Botswana's Financial Stability Council published an update from its 8 May 2025 meeting, concluding that the financial system remains safe and sound but that financial stability risks are rising amid a more uncertain macroeconomic environment. Key domestic vulnerabilities highlighted include a deteriorating fiscal position, slow growth and structurally lower liquidity in the financial system. The Council pointed to growing interconnectedness and funding concentration across the financial system, warning that concentration can constrain market activity and liquidity distribution, raise funding costs and potentially weaken monetary policy transmission. It urged continued vigilance by regulators and financial institutions on credit exposures and liquidity developments, while noting that weaker diamond market performance has weighed on fiscal and external stability and contributed to historically low commercial bank liquidity through net foreign exchange outflows and slower government spending. It also referenced Bank of Botswana actions to support liquidity, including reducing the primary reserve requirement to zero in December 2024 (releasing around P1.8 billion) and extending repo maturities with commercial banks from overnight to seven days, while signalling further policy and regulatory responses to structural liquidity shortages, funding concentration and banks’ foreign currency holdings. Other workstreams noted include harmonising corporate governance principles, strengthening resolution and crisis management frameworks, monitoring cyber and climate risks (including the Bank of Botswana joining the Network for Greening the Financial System as a Plenary Member on 4 March 2025), forthcoming consumer protection and inclusion-related regulatory developments, and continued efforts to address AML/CFT/CPF gaps ahead of the 2027 ESAAMLG mutual evaluation, including a new National Coordination Office established under the Financial Intelligence (Amendment) Act, 2025 and an AML/CFT Strategy for 2025–2030. A fuller assessment is expected in the May 2025 Financial Stability Report, scheduled for publication in June 2025, and the next Council meeting is set for 6 November 2025.
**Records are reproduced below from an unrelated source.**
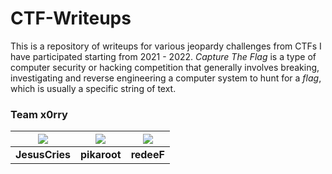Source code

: # CTF-Writeups
This is a repository of writeups for various jeopardy challenges from CTFs I have participated starting from 2021 - 2022. *Capture The Flag* is a type of computer security or hacking competition that generally involves breaking, investigating and reverse engineering a computer system to hunt for a *flag*, which is usually a specific string of text.
### Team x0rry
| ![](https://avatars.githubusercontent.com/u/62108395?s=150&v=4)    | ![](https://avatars.githubusercontent.com/u/107750005?s=150&v=4) | ![](https://github.com/shiltemann.png?size=150) |
|:-----------------------------------------------:|:-----------------------------------------------:|:-----------------------------------------------:|
| **JesusCries**                                  | **pikaroot**                                    | **redeeF**                                      |
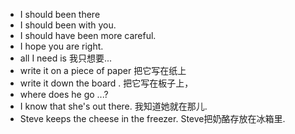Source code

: * I should been there
* I should been with you.
* I should have been more careful.
* I hope you are right.
* all I need is 我只想要...
* write it on a piece of paper  把它写在纸上
* write it down the board . 把它写在板子上，
* where does he go ...?
* I know that she's out there. 我知道她就在那儿.
* Steve keeps the cheese in the freezer.  Steve把奶酪存放在冰箱里.
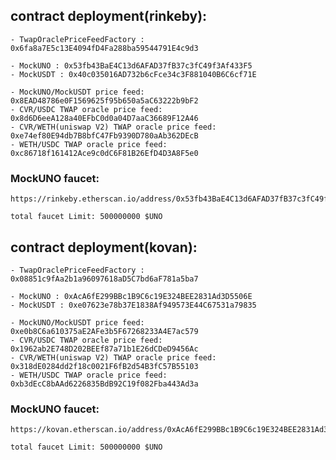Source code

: ## contract deployment(rinkeby):
    - TwapOraclePriceFeedFactory : 0x6fa8a7E5c13E4094fD4Fa288ba59544791E4c9d3

    - MockUNO : 0x53fb43BaE4C13d6AFAD37fB37c3fC49f3Af433F5
    - MockUSDT : 0x40c035016AD732b6cFce34c3F881040B6C6cf71E

    - MockUNO/MockUSDT price feed: 0x8EAD48786e0F1569625f95b650a5aC63222b9bF2
    - CVR/USDC TWAP oracle price feed: 0x8d6D6eeA128a40EFbC0d0a04D7aaC36689F12A46
    - CVR/WETH(uniswap V2) TWAP oracle price feed: 0xe74ef80E94db7B8bfC47Fb9390D780aAb362DEcB
    - WETH/USDC TWAP oracle price feed: 0xc86718f161412Ace9c0dC6F81B26EfD4D3A8F5e0

### MockUNO faucet:
    https://rinkeby.etherscan.io/address/0x53fb43BaE4C13d6AFAD37fB37c3fC49f3Af433F5#writeContract

    total faucet Limit: 500000000 $UNO

## contract deployment(kovan):
    - TwapOraclePriceFeedFactory : 0x08851c9fAa2b1a96097618aD5C7bd6aF781a5ba7

    - MockUNO : 0xAcA6fE299BBc1B9C6c19E324BEE2831Ad3D5506E
    - MockUSDT : 0xe07623e78b37E1838Af949573E44C67531a79835

    - MockUNO/MockUSDT price feed: 0xe0b8C6a610375aE2AFe3b5F67268233A4E7ac579
    - CVR/USDC TWAP oracle price feed: 0x1962ab2E748D202BEEf87a71b1E26dCDeD9456Ac
    - CVR/WETH(uniswap V2) TWAP oracle price feed: 0x318dE0284dd2f18c0021F6fB2d54B3fC57B55103
    - WETH/USDC TWAP oracle price feed: 0xb3dEcC8bAAd6226835BdB92C19f082Fba443Ad3a

### MockUNO faucet:
    https://kovan.etherscan.io/address/0xAcA6fE299BBc1B9C6c19E324BEE2831Ad3D5506E#writeContract

    total faucet Limit: 500000000 $UNO
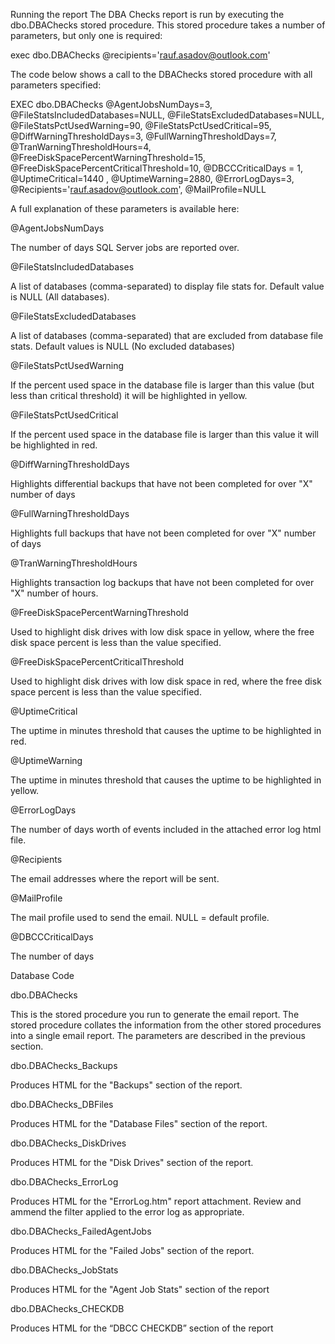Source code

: Running the report
The DBA Checks report is run by executing the dbo.DBAChecks stored procedure.  This stored procedure takes a number of parameters, but only one is required:

exec dbo.DBAChecks @recipients='rauf.asadov@outlook.com'

The code below shows a call to the DBAChecks stored procedure with all parameters specified:

EXEC dbo.DBAChecks 
@AgentJobsNumDays=3,
@FileStatsIncludedDatabases=NULL,
@FileStatsExcludedDatabases=NULL,
@FileStatsPctUsedWarning=90,
@FileStatsPctUsedCritical=95,
@DiffWarningThresholdDays=3,
@FullWarningThresholdDays=7,
@TranWarningThresholdHours=4,
@FreeDiskSpacePercentWarningThreshold=15,
@FreeDiskSpacePercentCriticalThreshold=10,
@DBCCCriticalDays = 1,
@UptimeCritical=1440 ,
@UptimeWarning=2880,
@ErrorLogDays=3,
@Recipients='rauf.asadov@outlook.com',
@MailProfile=NULL

A full explanation of these parameters is available here:

 @AgentJobsNumDays

The number of days SQL Server jobs are reported over.

 @FileStatsIncludedDatabases

A list of databases (comma-separated) to display file stats for.  Default value is NULL (All databases).

 @FileStatsExcludedDatabases

A list of databases (comma-separated) that are excluded from database file stats.  Default values is NULL (No excluded databases)

 @FileStatsPctUsedWarning

If the percent used space in the database file is larger than this value (but less than critical threshold) it will be highlighted in yellow.

 @FileStatsPctUsedCritical

If the percent used space in the database file is larger than this value it will be highlighted in red.

 @DiffWarningThresholdDays

Highlights differential backups that have not been completed for over "X" number of days

 @FullWarningThresholdDays

Highlights full backups that have not been completed for over "X" number of days

 @TranWarningThresholdHours

Highlights transaction log backups that have not been completed for over "X" number of hours.

 @FreeDiskSpacePercentWarningThreshold

Used to highlight disk drives with low disk space in yellow, where the free disk space percent is less than the value specified.

 @FreeDiskSpacePercentCriticalThreshold

Used to highlight disk drives with low disk space in red, where the free disk space percent is less than the value specified.

 @UptimeCritical

The uptime in minutes threshold that causes the uptime to be highlighted in red.

 @UptimeWarning

The uptime in minutes threshold that causes the uptime to be highlighted in yellow.

 @ErrorLogDays

The number of days worth of events included in the attached error log html file.

 @Recipients

The email addresses where the report will be sent.

 @MailProfile

The mail profile used to send the email.  NULL = default profile.

@DBCCCriticalDays

The number of days




Database Code

dbo.DBAChecks

This is the stored procedure you run to generate the email report. The stored procedure collates the information from the other stored procedures into a single email report.   The parameters are described in the previous section. 

dbo.DBAChecks_Backups

Produces HTML for the "Backups" section of the report.

dbo.DBAChecks_DBFiles

Produces HTML for the "Database Files" section of the report. 

dbo.DBAChecks_DiskDrives

Produces HTML for the "Disk Drives" section of the report.

dbo.DBAChecks_ErrorLog

Produces HTML for the "ErrorLog.htm" report attachment.  Review and ammend the filter applied to the error log as appropriate.

dbo.DBAChecks_FailedAgentJobs

Produces HTML for the "Failed Jobs" section of the report.

dbo.DBAChecks_JobStats

Produces HTML for the "Agent Job Stats" section of the report

dbo.DBAChecks_CHECKDB

Produces HTML for the “DBCC CHECKDB” section of the report


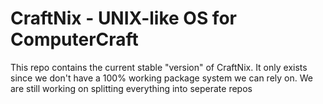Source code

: # CraftNix - UNIX-like OS for ComputerCraft

This repo contains the current stable "version" of CraftNix.
It only exists since we don't have a 100% working package system we can rely on.
We are still working on splitting everything into seperate repos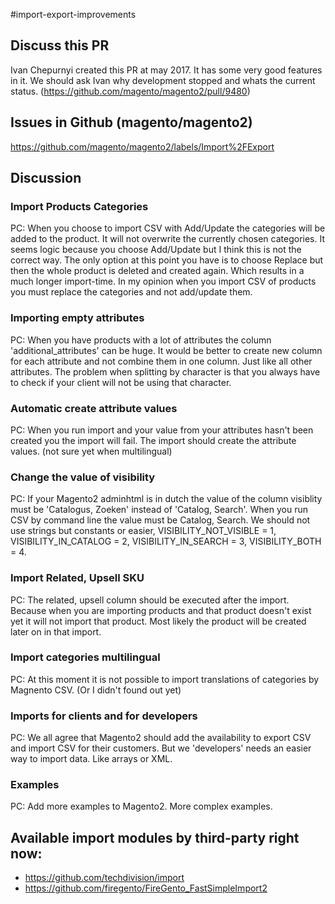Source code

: #import-export-improvements

## Discuss this PR
Ivan Chepurnyi created this PR at may 2017. It has some very good features in it. We should ask Ivan why development stopped and whats the current status. (https://github.com/magento/magento2/pull/9480)

## Issues in Github (magento/magento2)
https://github.com/magento/magento2/labels/Import%2FExport

## Discussion
### Import Products Categories
PC: When you choose to import CSV with Add/Update the categories will be added to the product. It will not overwrite the currently chosen categories. It seems logic because you choose Add/Update but I think this is not the correct way. The only option at this point you have is to choose Replace but then the whole product is deleted and created again. Which results in a much longer import-time. In my opinion when you import CSV of products you must replace the categories and not add/update them. 
### Importing empty attributes
PC: When you have products with a lot of attributes the column 'additional_attributes' can be huge. It would be better to create new column for each attribute and not combine them in one column. Just like all other attributes. The problem when splitting by character is that you always have to check if your client will not be using that character.
### Automatic create attribute values
PC: When you run import and your value from your attributes hasn't been created you the import will fail. The import should create the attribute values. (not sure yet when multilingual)
### Change the value of visibility
PC: If your Magento2 adminhtml is in dutch the value of the column visiblity must be 'Catalogus, Zoeken' instead of 'Catalog, Search'. When you run CSV by command line the value must be Catalog, Search. We should not use strings but constants or easier, VISIBILITY_NOT_VISIBLE = 1, VISIBILITY_IN_CATALOG = 2, VISIBILITY_IN_SEARCH = 3, VISIBILITY_BOTH = 4.
### Import Related, Upsell SKU
PC: The related, upsell column should be executed after the import. Because when you are importing products and that product doesn't exist yet it will not import that product. Most likely the product will be created later on in that import.
### Import categories multilingual
PC: At this moment it is not possible to import translations of categories by Magnento CSV. (Or I didn't found out yet)
### Imports for clients and for developers
PC: We all agree that Magento2 should add the availability to export CSV and import CSV for their customers. But we 'developers' needs an easier way to import data. Like arrays or XML.
### Examples
PC: Add more examples to Magento2. More complex examples. 

## Available import modules by third-party right now:
* https://github.com/techdivision/import
* https://github.com/firegento/FireGento_FastSimpleImport2
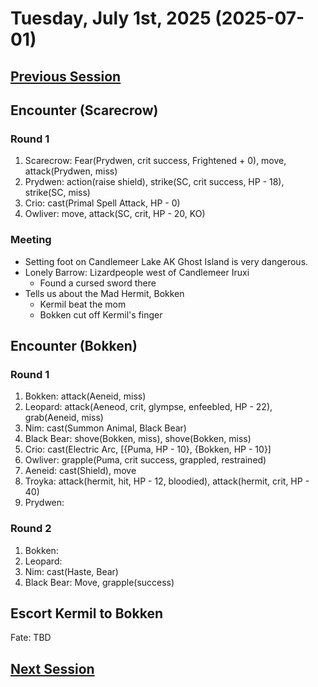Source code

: # Tuesday, July 1st, 2025 (2025-07-01)

## [Previous Session](./2025-06-24.md)

## Encounter (Scarecrow)

### Round 1

1. Scarecrow: Fear(Prydwen, crit success, Frightened + 0), move, attack(Prydwen, miss)
1. Prydwen: action(raise shield), strike(SC, crit success, HP - 18), strike(SC, miss)
1. Crio: cast(Primal Spell Attack, HP - 0)
1. Owliver: move, attack(SC, crit, HP - 20, KO)

### Meeting

- Setting foot on Candlemeer Lake AK Ghost Island is very dangerous.
- Lonely Barrow: Lizardpeople west of Candlemeer Iruxi
  - Found a cursed sword there
- Tells us about the Mad Hermit, Bokken
  - Kermil beat the mom
  - Bokken cut off Kermil's finger

## Encounter (Bokken)

### Round 1

1. Bokken: attack(Aeneid, miss)
1. Leopard: attack(Aeneod, crit, glympse, enfeebled, HP - 22), grab(Aeneid, miss)
1. Nim: cast(Summon Animal, Black Bear)
1. Black Bear: shove(Bokken, miss), shove(Bokken, miss)
1. Crio: cast(Electric Arc, [{Puma, HP - 10}, {Bokken, HP - 10}]
1. Owliver: grapple(Puma, crit success, grappled, restrained)
1. Aeneid: cast(Shield), move
1. Troyka: attack(hermit, hit, HP - 12, bloodied), attack(hermit, crit, HP - 40)
1. Prydwen:

### Round 2

1. Bokken:
1. Leopard:
1. Nim: cast(Haste, Bear)
1. Black Bear: Move, grapple(success)

## Escort Kermil to Bokken

Fate: TBD

## [Next Session](./2025-xx-xx)
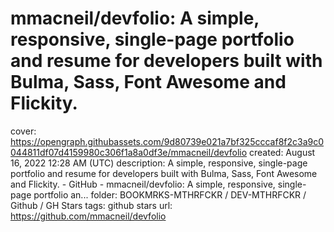 # mmacneil/devfolio: A simple, responsive, single-page portfolio and resume for developers built with Bulma, Sass, Font Awesome and Flickity.

cover: https://opengraph.githubassets.com/9d80739e021a7bf325cccaf8f2c3a9c0044811df07d4159980c306f1a8a0df3e/mmacneil/devfolio
created: August 16, 2022 12:28 AM (UTC)
description: A simple, responsive, single-page portfolio and resume for developers built with Bulma, Sass, Font Awesome and Flickity. - GitHub - mmacneil/devfolio: A simple, responsive, single-page portfolio an...
folder: BOOKMRKS-MTHRFCKR / DEV-MTHRFCKR / Github / GH Stars
tags: github stars
url: https://github.com/mmacneil/devfolio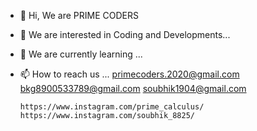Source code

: - 👋 Hi, We are PRIME CODERS
- 👀 We are interested in Coding and Developments...
- 🌱 We are currently learning ...
- 📫 How to reach us ...
      primecoders.2020@gmail.com
      bkg8900533789@gmail.com 
      soubhik1904@gmail.com
      
      https://www.instagram.com/prime_calculus/
      https://www.instagram.com/soubhik_8825/
     

<!---
PRIME-CODERS-2020/PRIME-CODERS-2020 is a ✨ special ✨ repository because its `README.md` (this file) appears on your GitHub profile.
You can click the Preview link to take a look at your changes.
--->

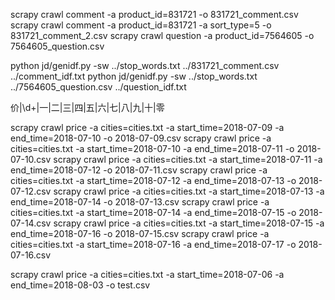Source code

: scrapy crawl comment -a product_id=831721 -o 831721_comment.csv
scrapy crawl comment -a product_id=831721 -a sort_type=5 -o 831721_comment_2.csv
scrapy crawl question -a product_id=7564605 -o 7564605_question.csv

python jd/genidf.py -sw ../stop_words.txt ../831721_comment.csv ../comment_idf.txt
python jd/genidf.py -sw ../stop_words.txt ../7564605_question.csv ../question_idf.txt


价|\d+|一|二|三|四|五|六|七|八|九|十|零

scrapy crawl price -a cities=cities.txt -a start_time=2018-07-09 -a end_time=2018-07-10 -o 2018-07-09.csv
scrapy crawl price -a cities=cities.txt -a start_time=2018-07-10 -a end_time=2018-07-11 -o 2018-07-10.csv
scrapy crawl price -a cities=cities.txt -a start_time=2018-07-11 -a end_time=2018-07-12 -o 2018-07-11.csv
scrapy crawl price -a cities=cities.txt -a start_time=2018-07-12 -a end_time=2018-07-13 -o 2018-07-12.csv
scrapy crawl price -a cities=cities.txt -a start_time=2018-07-13 -a end_time=2018-07-14 -o 2018-07-13.csv
scrapy crawl price -a cities=cities.txt -a start_time=2018-07-14 -a end_time=2018-07-15 -o 2018-07-14.csv
scrapy crawl price -a cities=cities.txt -a start_time=2018-07-15 -a end_time=2018-07-16 -o 2018-07-15.csv
scrapy crawl price -a cities=cities.txt -a start_time=2018-07-16 -a end_time=2018-07-17 -o 2018-07-16.csv

scrapy crawl price -a cities=cities.txt -a start_time=2018-07-06 -a end_time=2018-08-03 -o test.csv

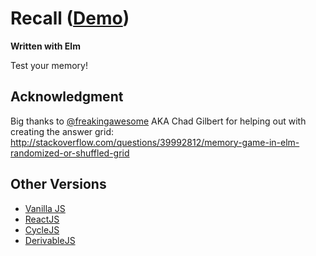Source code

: # Recall ([Demo](http://mruzekw.github.io/recall-elm))
**Written with Elm**

Test your memory!

## Acknowledgment
Big thanks to [@freakingawesome](https://github.com/freakingawesome) AKA Chad Gilbert for helping out with creating the
answer grid: http://stackoverflow.com/questions/39992812/memory-game-in-elm-randomized-or-shuffled-grid

## Other Versions
  - [Vanilla JS](https://github.com/mruzekw/recall)
  - [ReactJS](https://github.com/mruzekw/recall-reactjs)
  - [CycleJS](https://github.com/mruzekw/recall-cyclejs)
  - [DerivableJS](https://github.com/mruzekw/recall-derivablejs)
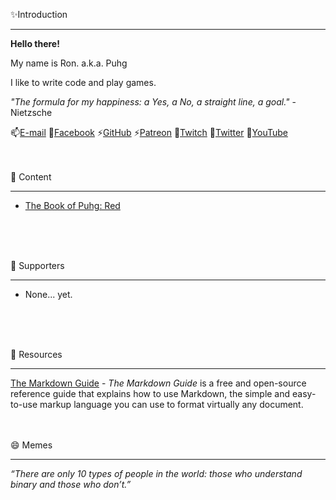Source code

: ✨Introduction
___

**Hello there!**

My name is Ron.  a.k.a. Puhg

I like to write code and play games.

*"The formula for my happiness: a Yes, a No, a straight line, a goal."* - Nietzsche

📫[E-mail](mailto://ronhowe@hotmail.com)
💬[Facebook](https://www.facebook.com/Puhg-Plays-111519027154532)
⚡[GitHub](https://github.com/ronhowe)
⚡[Patreon](https://www.patreon.com/ronhowe)
🔭[Twitch](https://www.twitch.tv/puhg)
💬[Twitter](https://twitter.com/ronhowe)
🔭[YouTube](https://youtube.com/)
<br />
<br />
<br />

🌱 Content
___
- [The Book of Puhg: Red](https://youtube.com/playlist?list=PL6pL21zZO6rWU2M-S6l3vHIusz01lPwbS)
<br />
<br />
<br />

👯 Supporters
___

- None... yet.
<br />
<br />
<br />

🤔 Resources
___

[The Markdown Guide](https://www.markdownguide.org/) - *The Markdown Guide* is a free and open-source reference guide that explains how to use Markdown, the simple and easy-to-use markup language you can use to format virtually any document.
<br />
<br />
<br />

😄 Memes
___

*“There are only 10 types of people in the world: those who understand binary and those who don’t.”*
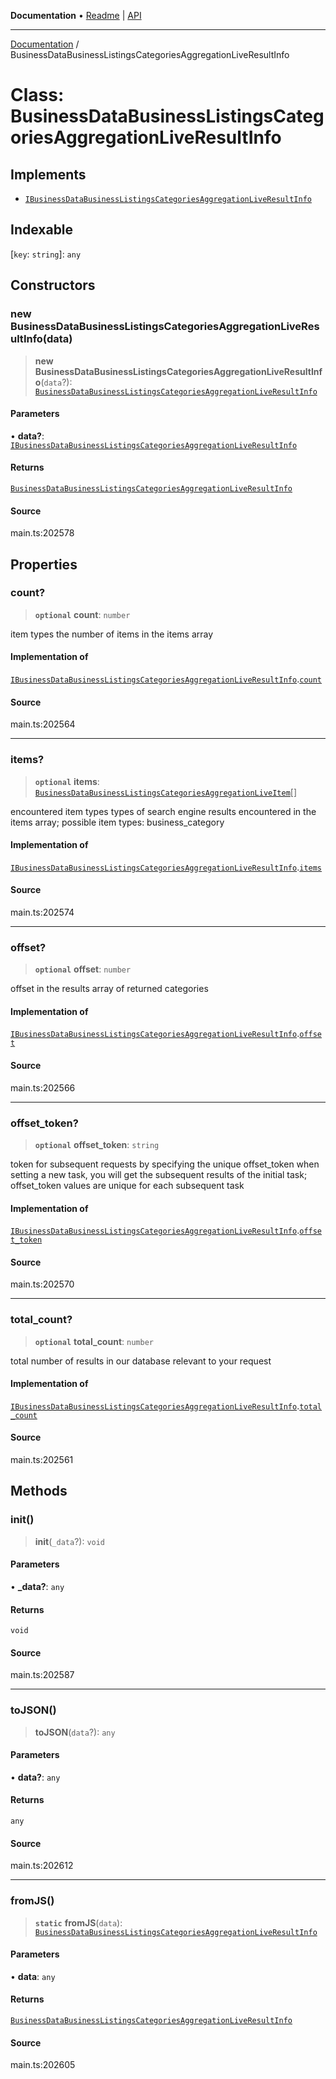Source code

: **Documentation** • [Readme](../README.md) \| [API](../globals.md)

***

[Documentation](../README.md) / BusinessDataBusinessListingsCategoriesAggregationLiveResultInfo

# Class: BusinessDataBusinessListingsCategoriesAggregationLiveResultInfo

## Implements

- [`IBusinessDataBusinessListingsCategoriesAggregationLiveResultInfo`](../interfaces/IBusinessDataBusinessListingsCategoriesAggregationLiveResultInfo.md)

## Indexable

 \[`key`: `string`\]: `any`

## Constructors

### new BusinessDataBusinessListingsCategoriesAggregationLiveResultInfo(data)

> **new BusinessDataBusinessListingsCategoriesAggregationLiveResultInfo**(`data`?): [`BusinessDataBusinessListingsCategoriesAggregationLiveResultInfo`](BusinessDataBusinessListingsCategoriesAggregationLiveResultInfo.md)

#### Parameters

• **data?**: [`IBusinessDataBusinessListingsCategoriesAggregationLiveResultInfo`](../interfaces/IBusinessDataBusinessListingsCategoriesAggregationLiveResultInfo.md)

#### Returns

[`BusinessDataBusinessListingsCategoriesAggregationLiveResultInfo`](BusinessDataBusinessListingsCategoriesAggregationLiveResultInfo.md)

#### Source

main.ts:202578

## Properties

### count?

> **`optional`** **count**: `number`

item types
the number of items in the items array

#### Implementation of

[`IBusinessDataBusinessListingsCategoriesAggregationLiveResultInfo`](../interfaces/IBusinessDataBusinessListingsCategoriesAggregationLiveResultInfo.md).[`count`](../interfaces/IBusinessDataBusinessListingsCategoriesAggregationLiveResultInfo.md#count)

#### Source

main.ts:202564

***

### items?

> **`optional`** **items**: [`BusinessDataBusinessListingsCategoriesAggregationLiveItem`](BusinessDataBusinessListingsCategoriesAggregationLiveItem.md)[]

encountered item types
types of search engine results encountered in the items array;
possible item types: business_category

#### Implementation of

[`IBusinessDataBusinessListingsCategoriesAggregationLiveResultInfo`](../interfaces/IBusinessDataBusinessListingsCategoriesAggregationLiveResultInfo.md).[`items`](../interfaces/IBusinessDataBusinessListingsCategoriesAggregationLiveResultInfo.md#items)

#### Source

main.ts:202574

***

### offset?

> **`optional`** **offset**: `number`

offset in the results array of returned categories

#### Implementation of

[`IBusinessDataBusinessListingsCategoriesAggregationLiveResultInfo`](../interfaces/IBusinessDataBusinessListingsCategoriesAggregationLiveResultInfo.md).[`offset`](../interfaces/IBusinessDataBusinessListingsCategoriesAggregationLiveResultInfo.md#offset)

#### Source

main.ts:202566

***

### offset\_token?

> **`optional`** **offset\_token**: `string`

token for subsequent requests
by specifying the unique offset_token when setting a new task, you will get the subsequent results of the initial task;
offset_token values are unique for each subsequent task

#### Implementation of

[`IBusinessDataBusinessListingsCategoriesAggregationLiveResultInfo`](../interfaces/IBusinessDataBusinessListingsCategoriesAggregationLiveResultInfo.md).[`offset_token`](../interfaces/IBusinessDataBusinessListingsCategoriesAggregationLiveResultInfo.md#offset_token)

#### Source

main.ts:202570

***

### total\_count?

> **`optional`** **total\_count**: `number`

total number of results in our database relevant to your request

#### Implementation of

[`IBusinessDataBusinessListingsCategoriesAggregationLiveResultInfo`](../interfaces/IBusinessDataBusinessListingsCategoriesAggregationLiveResultInfo.md).[`total_count`](../interfaces/IBusinessDataBusinessListingsCategoriesAggregationLiveResultInfo.md#total_count)

#### Source

main.ts:202561

## Methods

### init()

> **init**(`_data`?): `void`

#### Parameters

• **\_data?**: `any`

#### Returns

`void`

#### Source

main.ts:202587

***

### toJSON()

> **toJSON**(`data`?): `any`

#### Parameters

• **data?**: `any`

#### Returns

`any`

#### Source

main.ts:202612

***

### fromJS()

> **`static`** **fromJS**(`data`): [`BusinessDataBusinessListingsCategoriesAggregationLiveResultInfo`](BusinessDataBusinessListingsCategoriesAggregationLiveResultInfo.md)

#### Parameters

• **data**: `any`

#### Returns

[`BusinessDataBusinessListingsCategoriesAggregationLiveResultInfo`](BusinessDataBusinessListingsCategoriesAggregationLiveResultInfo.md)

#### Source

main.ts:202605
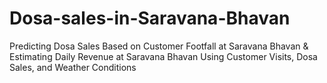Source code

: # Dosa-sales-in-Saravana-Bhavan
Predicting Dosa Sales Based on Customer Footfall at Saravana Bhavan  &  
Estimating Daily Revenue at Saravana Bhavan Using Customer Visits, Dosa Sales, and Weather Conditions
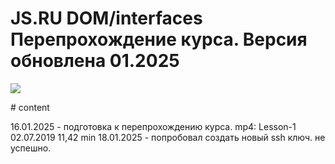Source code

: # JS.RU DOM/interfaces Перепрохождение курса. Версия обновлена 01.2025
<p>
   <img src="https://img.shields.io/badge/javascript%20-%23323330.svg?&style=for-the-badge&logo=javascript&logoColor=%23F7DF1E"/>
</p>
# content

16.01.2025 - подготовка к перепрохождению курса. mp4: Lesson-1 02.07.2019 11,42 min 
18.01.2025 - попробовал создать новый ssh ключ. не успешно.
Botswana Non-Bank Financial Institutions Regulatory Authority 2025-05-23
Botswana's Financial Stability Council judges the system sound but flags liquidity shortages and funding concentration risks
Botswana's Financial Stability Council reported rising financial stability risks due to a deteriorating fiscal position, slow growth, and lower liquidity, despite the system being deemed safe. The Council highlighted concerns over funding concentration and interconnectedness, urging vigilance on credit exposures and liquidity. The Bank of Botswana has reduced the primary reserve requirement and extended repo maturities to support liquidity, with further policy responses anticipated.